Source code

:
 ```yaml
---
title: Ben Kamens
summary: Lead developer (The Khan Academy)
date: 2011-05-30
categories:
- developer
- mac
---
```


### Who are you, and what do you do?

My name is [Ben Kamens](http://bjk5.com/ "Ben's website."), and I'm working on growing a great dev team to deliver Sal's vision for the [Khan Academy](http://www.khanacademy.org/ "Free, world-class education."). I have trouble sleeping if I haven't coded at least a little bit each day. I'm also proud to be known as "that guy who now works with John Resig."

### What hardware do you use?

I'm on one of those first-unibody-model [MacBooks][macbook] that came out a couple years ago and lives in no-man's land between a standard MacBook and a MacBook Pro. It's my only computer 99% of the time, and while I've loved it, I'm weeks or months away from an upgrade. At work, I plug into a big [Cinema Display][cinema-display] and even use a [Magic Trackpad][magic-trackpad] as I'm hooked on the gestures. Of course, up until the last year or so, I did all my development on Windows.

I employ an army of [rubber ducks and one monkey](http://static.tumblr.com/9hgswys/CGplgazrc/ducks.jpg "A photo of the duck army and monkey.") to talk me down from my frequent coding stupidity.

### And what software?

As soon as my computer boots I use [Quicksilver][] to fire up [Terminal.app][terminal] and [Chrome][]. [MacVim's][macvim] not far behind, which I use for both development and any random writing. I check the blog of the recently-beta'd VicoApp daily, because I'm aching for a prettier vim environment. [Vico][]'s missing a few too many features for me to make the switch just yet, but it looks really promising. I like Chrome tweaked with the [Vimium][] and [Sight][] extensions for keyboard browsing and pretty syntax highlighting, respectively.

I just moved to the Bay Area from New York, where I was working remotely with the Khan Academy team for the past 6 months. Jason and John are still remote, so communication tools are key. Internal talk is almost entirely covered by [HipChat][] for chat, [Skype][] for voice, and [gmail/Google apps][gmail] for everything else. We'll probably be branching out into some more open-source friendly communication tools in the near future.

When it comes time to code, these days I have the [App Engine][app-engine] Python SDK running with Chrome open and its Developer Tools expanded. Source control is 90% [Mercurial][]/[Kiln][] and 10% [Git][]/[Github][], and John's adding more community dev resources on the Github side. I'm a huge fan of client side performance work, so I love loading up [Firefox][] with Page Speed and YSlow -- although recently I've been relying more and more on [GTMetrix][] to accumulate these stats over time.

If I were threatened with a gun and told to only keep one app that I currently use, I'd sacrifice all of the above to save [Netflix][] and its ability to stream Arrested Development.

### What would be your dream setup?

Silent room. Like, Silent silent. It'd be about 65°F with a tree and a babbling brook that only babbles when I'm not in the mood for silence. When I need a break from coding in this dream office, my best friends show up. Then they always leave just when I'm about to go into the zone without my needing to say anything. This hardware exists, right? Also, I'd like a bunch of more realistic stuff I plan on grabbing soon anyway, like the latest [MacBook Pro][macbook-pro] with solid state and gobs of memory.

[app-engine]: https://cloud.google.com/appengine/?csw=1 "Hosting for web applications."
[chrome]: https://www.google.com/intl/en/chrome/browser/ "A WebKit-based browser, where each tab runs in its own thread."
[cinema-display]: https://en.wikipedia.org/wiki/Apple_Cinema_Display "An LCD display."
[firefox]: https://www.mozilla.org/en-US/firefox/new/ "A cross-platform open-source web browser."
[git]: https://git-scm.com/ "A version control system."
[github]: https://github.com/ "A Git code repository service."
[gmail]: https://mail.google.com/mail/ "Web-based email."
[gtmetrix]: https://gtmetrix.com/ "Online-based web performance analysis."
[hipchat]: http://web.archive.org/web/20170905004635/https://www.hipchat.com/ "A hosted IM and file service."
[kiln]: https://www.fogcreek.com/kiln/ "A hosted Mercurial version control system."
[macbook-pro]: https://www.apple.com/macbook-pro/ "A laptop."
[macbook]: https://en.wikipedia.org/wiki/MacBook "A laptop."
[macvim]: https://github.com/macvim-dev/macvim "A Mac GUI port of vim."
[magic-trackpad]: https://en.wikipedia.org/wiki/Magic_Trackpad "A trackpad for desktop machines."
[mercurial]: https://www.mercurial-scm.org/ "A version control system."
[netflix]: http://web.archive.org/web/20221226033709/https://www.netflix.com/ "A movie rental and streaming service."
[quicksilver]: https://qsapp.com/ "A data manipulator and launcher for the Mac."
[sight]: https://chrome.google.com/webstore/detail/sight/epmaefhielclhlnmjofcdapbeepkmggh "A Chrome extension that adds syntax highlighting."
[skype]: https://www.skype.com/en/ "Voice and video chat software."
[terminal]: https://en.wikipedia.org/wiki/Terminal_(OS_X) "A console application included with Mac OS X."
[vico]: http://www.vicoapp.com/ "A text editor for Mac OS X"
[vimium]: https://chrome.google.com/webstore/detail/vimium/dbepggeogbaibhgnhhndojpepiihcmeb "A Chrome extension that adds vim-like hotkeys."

_ _ _ _ _ _ _

▶ **Work item**
Take every line from the data that contains the word "terminal".

▶ **Task result**
As soon as my computer boots I use [Quicksilver][] to fire up [Terminal.app][terminal] and [Chrome][]. [MacVim's][macvim] not far behind, which I use for both development and any random writing. I check the blog of the recently-beta'd VicoApp daily, because I'm aching for a prettier vim environment. [Vico][]'s missing a few too many features for me to make the switch just yet, but it looks really promising. I like Chrome tweaked with the [Vimium][] and [Sight][] extensions for keyboard browsing and pretty syntax highlighting, respectively.
[terminal]: https://en.wikipedia.org/wiki/Terminal_(OS_X) "A console application included with Mac OS X."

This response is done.